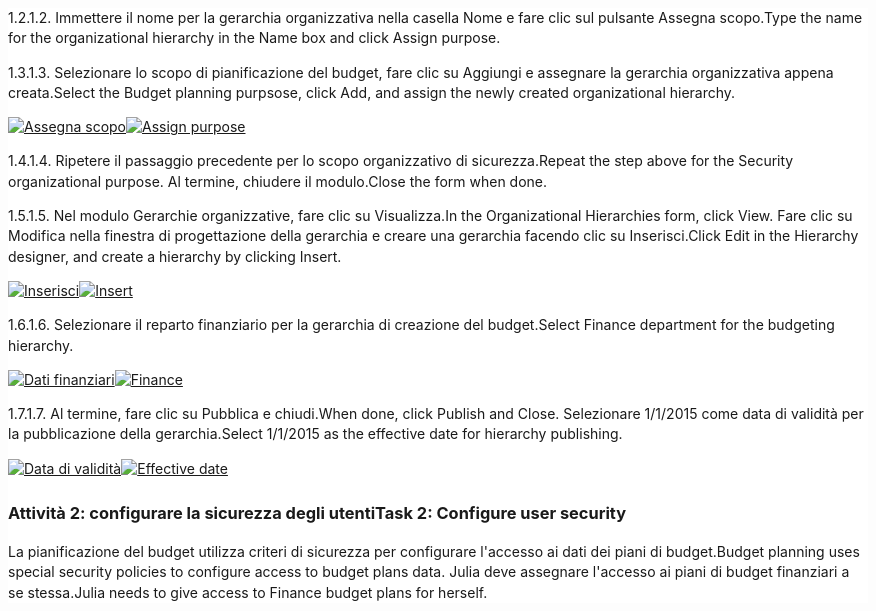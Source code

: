 <span data-ttu-id="fd64a-140">1.2.</span><span class="sxs-lookup"><span data-stu-id="fd64a-140">1.2.</span></span> <span data-ttu-id="fd64a-141">Immettere il nome per la gerarchia organizzativa nella casella Nome e fare clic sul pulsante Assegna scopo.</span><span class="sxs-lookup"><span data-stu-id="fd64a-141">Type the name for the organizational hierarchy in the Name box and click Assign purpose.</span></span>

<span data-ttu-id="fd64a-142">1.3.</span><span class="sxs-lookup"><span data-stu-id="fd64a-142">1.3.</span></span> <span data-ttu-id="fd64a-143">Selezionare lo scopo di pianificazione del budget, fare clic su Aggiungi e assegnare la gerarchia organizzativa appena creata.</span><span class="sxs-lookup"><span data-stu-id="fd64a-143">Select the Budget planning purpsose, click Add, and assign the newly created organizational hierarchy.</span></span> 

<span data-ttu-id="fd64a-144">[![Assegna scopo](./media/screenshot5.png)](./media/screenshot5.png)</span><span class="sxs-lookup"><span data-stu-id="fd64a-144">[![Assign purpose](./media/screenshot5.png)](./media/screenshot5.png)</span></span>

<span data-ttu-id="fd64a-145">1.4.</span><span class="sxs-lookup"><span data-stu-id="fd64a-145">1.4.</span></span> <span data-ttu-id="fd64a-146">Ripetere il passaggio precedente per lo scopo organizzativo di sicurezza.</span><span class="sxs-lookup"><span data-stu-id="fd64a-146">Repeat the step above for the Security organizational purpose.</span></span> <span data-ttu-id="fd64a-147">Al termine, chiudere il modulo.</span><span class="sxs-lookup"><span data-stu-id="fd64a-147">Close the form when done.</span></span>

<span data-ttu-id="fd64a-148">1.5.</span><span class="sxs-lookup"><span data-stu-id="fd64a-148">1.5.</span></span> <span data-ttu-id="fd64a-149">Nel modulo Gerarchie organizzative, fare clic su Visualizza.</span><span class="sxs-lookup"><span data-stu-id="fd64a-149">In the Organizational Hierarchies form, click View.</span></span> <span data-ttu-id="fd64a-150">Fare clic su Modifica nella finestra di progettazione della gerarchia e creare una gerarchia facendo clic su Inserisci.</span><span class="sxs-lookup"><span data-stu-id="fd64a-150">Click Edit in the Hierarchy designer, and create a hierarchy by clicking Insert.</span></span>

<span data-ttu-id="fd64a-151">[![Inserisci](./media/screenshot7.png)](./media/screenshot7.png)</span><span class="sxs-lookup"><span data-stu-id="fd64a-151">[![Insert](./media/screenshot7.png)](./media/screenshot7.png)</span></span> 

<span data-ttu-id="fd64a-152">1.6.</span><span class="sxs-lookup"><span data-stu-id="fd64a-152">1.6.</span></span> <span data-ttu-id="fd64a-153">Selezionare il reparto finanziario per la gerarchia di creazione del budget.</span><span class="sxs-lookup"><span data-stu-id="fd64a-153">Select Finance department for the budgeting hierarchy.</span></span> 

<span data-ttu-id="fd64a-154">[![Dati finanziari](./media/screenshot8.png)](./media/screenshot8.png)</span><span class="sxs-lookup"><span data-stu-id="fd64a-154">[![Finance](./media/screenshot8.png)](./media/screenshot8.png)</span></span>

<span data-ttu-id="fd64a-155">1.7.</span><span class="sxs-lookup"><span data-stu-id="fd64a-155">1.7.</span></span> <span data-ttu-id="fd64a-156">Al termine, fare clic su Pubblica e chiudi.</span><span class="sxs-lookup"><span data-stu-id="fd64a-156">When done, click Publish and Close.</span></span> <span data-ttu-id="fd64a-157">Selezionare 1/1/2015 come data di validità per la pubblicazione della gerarchia.</span><span class="sxs-lookup"><span data-stu-id="fd64a-157">Select 1/1/2015 as the effective date for hierarchy publishing.</span></span>

<span data-ttu-id="fd64a-158">[![Data di validità](./media/screenshot9.png)](./media/screenshot9.png)</span><span class="sxs-lookup"><span data-stu-id="fd64a-158">[![Effective date](./media/screenshot9.png)](./media/screenshot9.png)</span></span>

### <a name="task-2-configure-user-security"></a><span data-ttu-id="fd64a-159">Attività 2: configurare la sicurezza degli utenti</span><span class="sxs-lookup"><span data-stu-id="fd64a-159">Task 2: Configure user security</span></span>
<span data-ttu-id="fd64a-160">La pianificazione del budget utilizza criteri di sicurezza per configurare l'accesso ai dati dei piani di budget.</span><span class="sxs-lookup"><span data-stu-id="fd64a-160">Budget planning uses special security policies to configure access to budget plans data.</span></span> <span data-ttu-id="fd64a-161">Julia deve assegnare l'accesso ai piani di budget finanziari a se stessa.</span><span class="sxs-lookup"><span data-stu-id="fd64a-161">Julia needs to give access to Finance budget plans for herself.</span></span>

=======

▶ _What needs to be done_
Only the lines from the top of the material above down to the line bearing "form when done.</span></span>", that line included, should be set down exactly; no pictures.

▶ _Result_
Source code

: <span data-ttu-id="fd64a-140">1.2.</span><span class="sxs-lookup"><span data-stu-id="fd64a-140">1.2.</span></span> <span data-ttu-id="fd64a-141">Immettere il nome per la gerarchia organizzativa nella casella Nome e fare clic sul pulsante Assegna scopo.</span><span class="sxs-lookup"><span data-stu-id="fd64a-141">Type the name for the organizational hierarchy in the Name box and click Assign purpose.</span></span>

<span data-ttu-id="fd64a-142">1.3.</span><span class="sxs-lookup"><span data-stu-id="fd64a-142">1.3.</span></span> <span data-ttu-id="fd64a-143">Selezionare lo scopo di pianificazione del budget, fare clic su Aggiungi e assegnare la gerarchia organizzativa appena creata.</span><span class="sxs-lookup"><span data-stu-id="fd64a-143">Select the Budget planning purpsose, click Add, and assign the newly created organizational hierarchy.</span></span> 

<span data-ttu-id="fd64a-144">[![Assegna scopo](./media/screenshot5.png)](./media/screenshot5.png)</span><span class="sxs-lookup"><span data-stu-id="fd64a-144">[![Assign purpose](./media/screenshot5.png)](./media/screenshot5.png)</span></span>

<span data-ttu-id="fd64a-145">1.4.</span><span class="sxs-lookup"><span data-stu-id="fd64a-145">1.4.</span></span> <span data-ttu-id="fd64a-146">Ripetere il passaggio precedente per lo scopo organizzativo di sicurezza.</span><span class="sxs-lookup"><span data-stu-id="fd64a-146">Repeat the step above for the Security organizational purpose.</span></span> <span data-ttu-id="fd64a-147">Al termine, chiudere il modulo.</span><span class="sxs-lookup"><span data-stu-id="fd64a-147">Close the form when done.</span></span>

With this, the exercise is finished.